§ **HOW TO COMPLETE THIS TASK**
The string "commands" may appear in lines of the listing. Report each line where it does.

§ **EXCERPTED RECORDS**

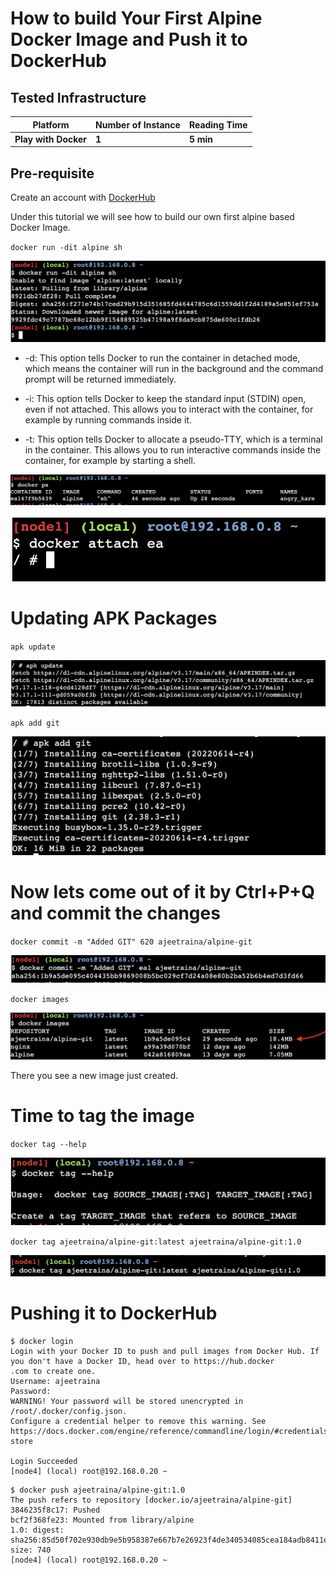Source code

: # How to build Your First Alpine Docker Image and Push it to DockerHub

## Tested Infrastructure

| **Platform**         | **Number of Instance** | **Reading Time** |
| -------------------- | ---------------------- | ---------------- |
| **Play with Docker** | **1**                  | **5 min**        |

## Pre-requisite

Create an account with [DockerHub](https://hub.docker.com/)

Under this tutorial we will see how to build our own first alpine based Docker Image.

`docker run -dit alpine sh`

![alpine run](image/first-alpine-image/run_alpine.png)

- -d: This option tells Docker to run the container in detached mode, which means the container will run in the background and the command prompt will be returned immediately.

- -i: This option tells Docker to keep the standard input (STDIN) open, even if not attached. This allows you to interact with the container, for example by running commands inside it.

- -t: This option tells Docker to allocate a pseudo-TTY, which is a terminal in the container. This allows you to run interactive commands inside the container, for example by starting a shell.

![docker ps](image/first-alpine-image/docker_ps.png)

![docker ps](image/first-alpine-image/attach.png)

# Updating APK Packages

`apk update`

![apk update](image/first-alpine-image/apk_update.png)

`apk add git`

![apk update](image/first-alpine-image/add_git.png)

# Now lets come out of it by Ctrl+P+Q and commit the changes

`docker commit -m "Added GIT" 620 ajeetraina/alpine-git`

![commit](image/first-alpine-image/commit.png)

`docker images`

![images](image/first-alpine-image/images.png)

There you see a new image just created.

# Time to tag the image

`docker tag --help`

![images](image/first-alpine-image/tag_help.png)

`docker tag ajeetraina/alpine-git:latest ajeetraina/alpine-git:1.0`

![images](image/first-alpine-image/tag.png)

# Pushing it to DockerHub

```
$ docker login
Login with your Docker ID to push and pull images from Docker Hub. If you don't have a Docker ID, head over to https://hub.docker
.com to create one.
Username: ajeetraina
Password:
WARNING! Your password will be stored unencrypted in /root/.docker/config.json.
Configure a credential helper to remove this warning. See
https://docs.docker.com/engine/reference/commandline/login/#credentials-store

Login Succeeded
[node4] (local) root@192.168.0.20 ~
```

```
$ docker push ajeetraina/alpine-git:1.0
The push refers to repository [docker.io/ajeetraina/alpine-git]
3846235f8c17: Pushed
bcf2f368fe23: Mounted from library/alpine
1.0: digest: sha256:85d50f702e930db9e5b958387e667b7e26923f4de340534085cea184adb8411e size: 740
[node4] (local) root@192.168.0.20 ~
```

§ **ANSWER TO THE EXERCISE**
- -i: This option tells Docker to keep the standard input (STDIN) open, even if not attached. This allows you to interact with the container, for example by running commands inside it.
- -t: This option tells Docker to allocate a pseudo-TTY, which is a terminal in the container. This allows you to run interactive commands inside the container, for example by starting a shell.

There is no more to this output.